- **Exercise prompt**: Check each line of the records below for the word "Society" and copy those where it appears.

- **Data supplied**:

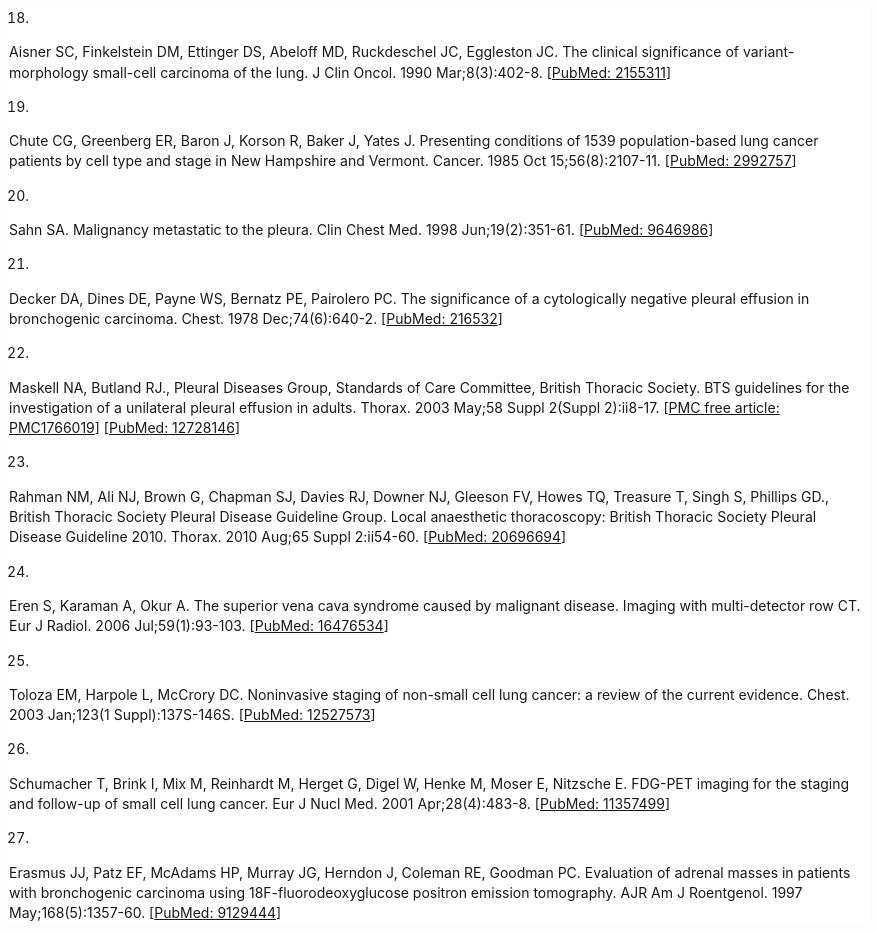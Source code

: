 18.

Aisner SC, Finkelstein DM, Ettinger DS, Abeloff MD, Ruckdeschel JC, Eggleston JC. The clinical significance of variant-morphology small-cell carcinoma of the lung. J Clin Oncol. 1990 Mar;8(3):402-8. \[[PubMed: 2155311](https://pubmed.ncbi.nlm.nih.gov/2155311)\]

19.

Chute CG, Greenberg ER, Baron J, Korson R, Baker J, Yates J. Presenting conditions of 1539 population-based lung cancer patients by cell type and stage in New Hampshire and Vermont. Cancer. 1985 Oct 15;56(8):2107-11. \[[PubMed: 2992757](https://pubmed.ncbi.nlm.nih.gov/2992757)\]

20.

Sahn SA. Malignancy metastatic to the pleura. Clin Chest Med. 1998 Jun;19(2):351-61. \[[PubMed: 9646986](https://pubmed.ncbi.nlm.nih.gov/9646986)\]

21.

Decker DA, Dines DE, Payne WS, Bernatz PE, Pairolero PC. The significance of a cytologically negative pleural effusion in bronchogenic carcinoma. Chest. 1978 Dec;74(6):640-2. \[[PubMed: 216532](https://pubmed.ncbi.nlm.nih.gov/216532)\]

22.

Maskell NA, Butland RJ., Pleural Diseases Group, Standards of Care Committee, British Thoracic Society. BTS guidelines for the investigation of a unilateral pleural effusion in adults. Thorax. 2003 May;58 Suppl 2(Suppl 2):ii8-17. \[[PMC free article: PMC1766019](/pmc/articles/PMC1766019/)\] \[[PubMed: 12728146](https://pubmed.ncbi.nlm.nih.gov/12728146)\]

23.

Rahman NM, Ali NJ, Brown G, Chapman SJ, Davies RJ, Downer NJ, Gleeson FV, Howes TQ, Treasure T, Singh S, Phillips GD., British Thoracic Society Pleural Disease Guideline Group. Local anaesthetic thoracoscopy: British Thoracic Society Pleural Disease Guideline 2010. Thorax. 2010 Aug;65 Suppl 2:ii54-60. \[[PubMed: 20696694](https://pubmed.ncbi.nlm.nih.gov/20696694)\]

24.

Eren S, Karaman A, Okur A. The superior vena cava syndrome caused by malignant disease. Imaging with multi-detector row CT. Eur J Radiol. 2006 Jul;59(1):93-103. \[[PubMed: 16476534](https://pubmed.ncbi.nlm.nih.gov/16476534)\]

25.

Toloza EM, Harpole L, McCrory DC. Noninvasive staging of non-small cell lung cancer: a review of the current evidence. Chest. 2003 Jan;123(1 Suppl):137S-146S. \[[PubMed: 12527573](https://pubmed.ncbi.nlm.nih.gov/12527573)\]

26.

Schumacher T, Brink I, Mix M, Reinhardt M, Herget G, Digel W, Henke M, Moser E, Nitzsche E. FDG-PET imaging for the staging and follow-up of small cell lung cancer. Eur J Nucl Med. 2001 Apr;28(4):483-8. \[[PubMed: 11357499](https://pubmed.ncbi.nlm.nih.gov/11357499)\]

27.

Erasmus JJ, Patz EF, McAdams HP, Murray JG, Herndon J, Coleman RE, Goodman PC. Evaluation of adrenal masses in patients with bronchogenic carcinoma using 18F-fluorodeoxyglucose positron emission tomography. AJR Am J Roentgenol. 1997 May;168(5):1357-60. \[[PubMed: 9129444](https://pubmed.ncbi.nlm.nih.gov/9129444)\]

- **Exercise response**:
Maskell NA, Butland RJ., Pleural Diseases Group, Standards of Care Committee, British Thoracic Society. BTS guidelines for the investigation of a unilateral pleural effusion in adults. Thorax. 2003 May;58 Suppl 2(Suppl 2):ii8-17. \[[PMC free article: PMC1766019](/pmc/articles/PMC1766019/)\] \[[PubMed: 12728146](https://pubmed.ncbi.nlm.nih.gov/12728146)\]
Rahman NM, Ali NJ, Brown G, Chapman SJ, Davies RJ, Downer NJ, Gleeson FV, Howes TQ, Treasure T, Singh S, Phillips GD., British Thoracic Society Pleural Disease Guideline Group. Local anaesthetic thoracoscopy: British Thoracic Society Pleural Disease Guideline 2010. Thorax. 2010 Aug;65 Suppl 2:ii54-60. \[[PubMed: 20696694](https://pubmed.ncbi.nlm.nih.gov/20696694)\]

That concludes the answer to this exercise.